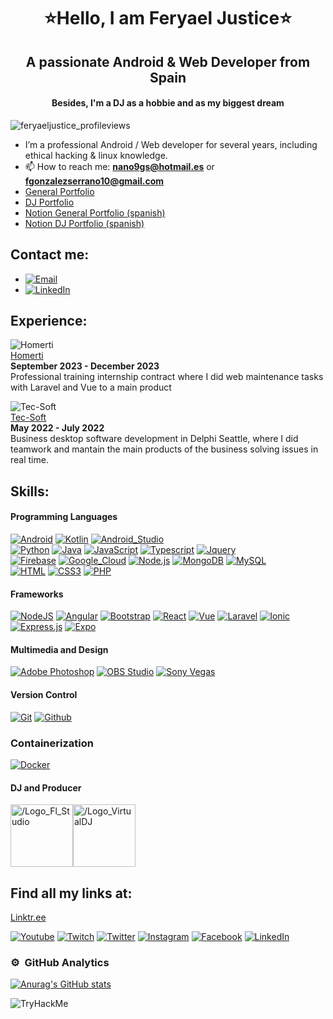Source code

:   <h1 align="center">⭐Hello, I am Feryael Justice⭐</h1>
<h2 align="center">A passionate Android &amp; Web Developer from Spain</h2>
<h4 align="center">Besides, I'm a DJ as a hobbie and as my biggest dream</h4>
<p align="left"> <img src="https://komarev.com/ghpvc/?username=feryaeljustice&amp;label=Profile%20views&amp;color=0e75b6&amp;style=flat" alt="feryaeljustice_profileviews"> </p>
<ul>
<li>I’m a professional Android / Web developer for several years, including ethical hacking &amp; linux knowledge.</li>
<li>📫 How to reach me: <strong><a href="mailto:nano9gs@hotmail.es">nano9gs@hotmail.es</a></strong> or <strong><a href="mailto:fgonzalezserrano10@gmail.com">fgonzalezserrano10@gmail.com</a></strong></li>
<li><a href="https://feryael-justice.jimdosite.com/portfolio/">General Portfolio</a></li>
<li><a href="https://feryaeljustice.github.io/feryael-justice-dj-portfolio/">DJ Portfolio</a></li>
<li><a href="https://feryaeljustice.notion.site/Porfolio-de-desarrollador-b3c80a7dfe884895a534a3fc6807f681">Notion General Portfolio (spanish)</a></li>
<li><a href="https://feryaeljustice.notion.site/Porfolio-de-DJ-9dedae8a5e254e509e8c6744fa7a047d">Notion DJ Portfolio (spanish)</a></li>
</ul>
<h2 id="contact-me">Contact me:</h2>
<ul>
<li><a href="mailto:nano9gs@hotmail.es"><img src="https://img.shields.io/badge/email-3DDC84?style=for-the-badge&amp;logo=email&amp;logoColor=white&amp;labelColor=101010" alt="Email"></a></li>
<li><a href="https://www.linkedin.com/in/feryael-justice/"><img src="https://img.shields.io/badge/linkedin-3DDC84?style=for-the-badge&amp;logo=linkedin&amp;logoColor=white&amp;labelColor=101010" alt="LinkedIn"></a></li>
</ul>
<h2 id="experience">Experience:</h2>
<p><img src="https://www.homerti.com/svg/logo.svg" alt="Homerti">
<br>
<a href="https://www.homerti.com/es">Homerti</a>
<br>
<strong>September 2023 - December 2023</strong>
<br>
Professional training internship contract where I did web maintenance tasks with Laravel and Vue to a main product</p>
<p><img src="https://www.tec-soft.es/wp-content/themes/weyketing/inc/imagenes/tec-soft-logo-header.png" alt="Tec-Soft">
<br>
<a href="https://tec-soft.es/">Tec-Soft</a>
<br>
<strong>May 2022 - July 2022</strong>
<br>
Business desktop software development in Delphi Seattle, where I did teamwork and mantain the main products of the business solving issues in real time.</p>
<h2 id="skills">Skills:</h2>
<h4 id="programming-languages">Programming Languages</h4>
<p><a href="#"><img src="https://img.shields.io/badge/Android-3DDC84?style=for-the-badge&amp;logo=android&amp;logoColor=white&amp;labelColor=101010" alt="Android"></a>
<a href="#"><img src="https://img.shields.io/badge/Kotlin-0095D5?style=for-the-badge&amp;logo=kotlin&amp;logoColor=white&amp;labelColor=101010" alt="Kotlin"></a>
<a href="#"><img src="https://img.shields.io/badge/Android_Studio-3DDC84?style=for-the-badge&amp;logo=android-studio&amp;logoColor=white&amp;labelColor=101010" alt="Android_Studio"></a>
<br>
<a href="#"><img src="https://img.shields.io/badge/python%20-%2314354C.svg?&amp;style=for-the-badge&amp;logo=python&amp;logoColor=white" alt="Python"></a>
<a href="#"><img src="https://img.shields.io/badge/Java-007396?style=for-the-badge&amp;logo=java&amp;logoColor=white&amp;labelColor=101010" alt="Java"></a>
<a href="#"><img src="https://img.shields.io/badge/JavaScript-F7DF1E?style=for-the-badge&amp;logo=javascript&amp;logoColor=white&amp;labelColor=101010" alt="JavaScript"></a>
<a href="#"><img src="https://img.shields.io/badge/typescript%20-%23007ACC.svg?&amp;style=for-the-badge&amp;logo=typescript&amp;logoColor=white" alt="Typescript"></a>
<a href="#"><img src="https://img.shields.io/badge/jquery3%20-%231572B6.svg?&amp;style=for-the-badge&amp;logo=jquery&amp;logoColor=white&amp;labelColor=101010" alt="Jquery"></a>
<br>
<a href="#"><img src="https://img.shields.io/badge/Firebase-FFCA28?style=for-the-badge&amp;logo=firebase&amp;logoColor=white&amp;labelColor=101010" alt="Firebase"></a>
<a href="#"><img src="https://img.shields.io/badge/Google_Cloud-4285F4?style=for-the-badge&amp;logo=google_cloud&amp;logoColor=white&amp;labelColor=101010" alt="Google_Cloud"></a>
<a href="#"><img src="https://img.shields.io/badge/Node.JS-339933?style=for-the-badge&amp;logo=node.js&amp;logoColor=white&amp;labelColor=101010" alt="Node.js"></a>
<a href="#"><img src="https://img.shields.io/badge/MongoDB-47A248?style=for-the-badge&amp;logo=mongodb&amp;logoColor=white&amp;labelColor=101010" alt="MongoDB"></a>
<a href="#"><img src="https://img.shields.io/badge/MySQL-4479A1?style=for-the-badge&amp;logo=mysql&amp;logoColor=white&amp;labelColor=101010" alt="MySQL"></a>
<br>
<a href="#"><img src="https://img.shields.io/badge/html5%20-%23E34F26.svg?&amp;style=for-the-badge&amp;logo=html5&amp;logoColor=white&amp;labelColor=101010" alt="HTML"></a>
<a href="#"><img src="https://img.shields.io/badge/css3%20-%231572B6.svg?&amp;style=for-the-badge&amp;logo=css3&amp;logoColor=white&amp;labelColor=101010" alt="CSS3"></a>
<a href="#"><img src="https://img.shields.io/badge/php%20-%231572B6.svg?&amp;style=for-the-badge&amp;logo=php&amp;logoColor=white&amp;labelColor=101010" alt="PHP"></a></p>
<h4 id="frameworks">Frameworks</h4>
<p><a href="#"><img src="https://img.shields.io/badge/nodejs%20-%23DD0031.svg?&amp;style=for-the-badge&amp;logo=nodejs&amp;logoColor=white&amp;labelColor=101010" alt="NodeJS"></a>
<a href="#"><img src="https://img.shields.io/badge/angular%20-%23DD0031.svg?&amp;style=for-the-badge&amp;logo=angular&amp;logoColor=white&amp;labelColor=101010" alt="Angular"></a>
<a href="#"><img src="https://img.shields.io/badge/bootstrap%20-%23563D7C.svg?&amp;style=for-the-badge&amp;logo=bootstrap&amp;logoColor=white&amp;labelColor=101010" alt="Bootstrap"></a>
<a href="#"><img src="https://img.shields.io/badge/react%20-%2320232a.svg?&amp;style=for-the-badge&amp;logo=react&amp;logoColor=%2361DAFB&amp;labelColor=101010" alt="React"></a>
<a href="#"><img src="https://img.shields.io/badge/vue%20-%2320232a.svg?&amp;style=for-the-badge&amp;logo=vue&amp;logoColor=%2361DAFB&amp;labelColor=101010" alt="Vue"></a>
<a href="#"><img src="https://img.shields.io/badge/laravel%20-%2320232a.svg?&amp;style=for-the-badge&amp;logo=laravel&amp;logoColor=%2361DAFB&amp;labelColor=101010" alt="Laravel"></a>
<a href="#"><img src="https://img.shields.io/badge/ionic%20-%23404d59.svg?&amp;style=for-the-badge&amp;labelColor=101010" alt="Ionic"></a>
<a href="#"><img src="https://img.shields.io/badge/express.js%20-%23404d59.svg?&amp;style=for-the-badge&amp;labelColor=101010" alt="Express.js"></a>
<a href="#"><img src="https://img.shields.io/badge/expo%20-%2320232a.svg?&amp;style=for-the-badge&amp;logo=expo&amp;logoColor=%2361DAFB&amp;labelColor=101010" alt="Expo"></a></p>
<h4 id="multimedia-and-design">Multimedia and Design</h4>
<p><a href="#"><img src="https://img.shields.io/badge/adobe%20photoshop%20-%2331A8FF.svg?&amp;style=for-the-badge&amp;logo=adobe%20photoshop&amp;logoColor=white&amp;labelColor=101010" alt="Adobe Photoshop"></a>
<a href="#"><img src="https://img.shields.io/badge/obs%20studio%20-%2331A8FF.svg?&amp;style=for-the-badge&amp;logo=obs%20studio&amp;logoColor=white&amp;labelColor=101010" alt="OBS Studio"></a>
<a href="#"><img src="https://img.shields.io/badge/sony%20vegas%20-%2331A8FF.svg?&amp;style=for-the-badge&amp;logo=sony%20vegas&amp;logoColor=white&amp;labelColor=101010" alt="Sony Vegas"></a></p>
<h4 id="version-control">Version Control</h4>
<p><a href="#"><img src="https://img.shields.io/badge/git%20-%23F05033.svg?&amp;style=for-the-badge&amp;logo=git&amp;logoColor=white&amp;labelColor=101010" alt="Git"></a>
<a href="#"><img src="https://img.shields.io/badge/github%20-%23121011.svg?&amp;style=for-the-badge&amp;logo=github&amp;logoColor=whit&amp;logoColor=white&amp;labelColor=101010" alt="Github"></a></p>
<h3 id="containerization">Containerization</h3>
<p><a href="#"><img src="https://img.shields.io/badge/docker%20-%23F05033.svg?&amp;style=for-the-badge&amp;logo=docker&amp;logoColor=white&amp;labelColor=101010" alt="Docker"></a></p>
<h4 id="dj-and-producer">DJ and Producer</h4>
<section style="display:flex; flex-direction:row;">
  <img src="./img/Logo_Fl_Studio.png" alt="/Logo_Fl_Studio" width="100" height="100">
  <img src="./img/Logo_VirtualDJ.png" alt="/Logo_VirtualDJ" width="100" height="100">
</section>
<h2 id="find-all-my-links-at">Find all my links at:</h2>
<p><a href="https://linktr.ee/feryaeljustice">Linktr.ee</a></p>
<p><a href="https://www.youtube.com/channel/UCTyU8XX48ICGslCl_6q9PwA"><img src="https://img.shields.io/badge/youtube%20-%23FF0000.svg?&amp;style=for-the-badge&amp;logo=YouTube&amp;logoColor=white" alt="Youtube"></a>
<a href="https://www.twitch.tv/feryaeljustice"><img src="https://img.shields.io/badge/twitch%20-%239146FF.svg?&amp;style=for-the-badge&amp;logo=Twitch&amp;logoColor=white" alt="Twitch"></a>
<a href="https://twitter.com/FeryaelJustice"><img src="https://img.shields.io/badge/twitter-%231DA1F2.svg?&amp;style=for-the-badge&amp;logo=twitter&amp;logoColor=white" alt="Twitter"></a>
<a href="https://instagram.com/feryaeljustice"><img src="https://img.shields.io/badge/instagram%20-%23E4405F.svg?&amp;style=for-the-badge&amp;logo=Instagram&amp;logoColor=white" alt="Instagram"></a>
<a href="https://facebook.com/feryael99"><img src="https://img.shields.io/badge/facebook-%231877F2.svg?&amp;style=for-the-badge&amp;logo=facebook&amp;logoColor=white" alt="Facebook"></a>
<a href="https://www.linkedin.com/in/feryael-justice"><img src="https://img.shields.io/badge/linkedin%20-%230077B5.svg?&amp;style=for-the-badge&amp;logo=linkedin&amp;logoColor=white" alt="LinkedIn"></a></p>
<h3 id="️-github-analytics">⚙️ &nbsp;GitHub Analytics</h3>
<p align="center">
<a href="https://github.com/FeryaelJustice">
</a></p><p><a href="#"><img src="https://github-readme-stats.vercel.app/api?username=feryaeljustice" alt="Anurag's GitHub stats"></a></p>

<img src="https://tryhackme-badges.s3.amazonaws.com/FeryaelJustice.png" alt="TryHackMe">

### What you will do
Scan the data above for the string "homerti". Copy every line in which it appears.

### Result of this exercise
<p><img src="https://www.homerti.com/svg/logo.svg" alt="Homerti">
<a href="https://www.homerti.com/es">Homerti</a>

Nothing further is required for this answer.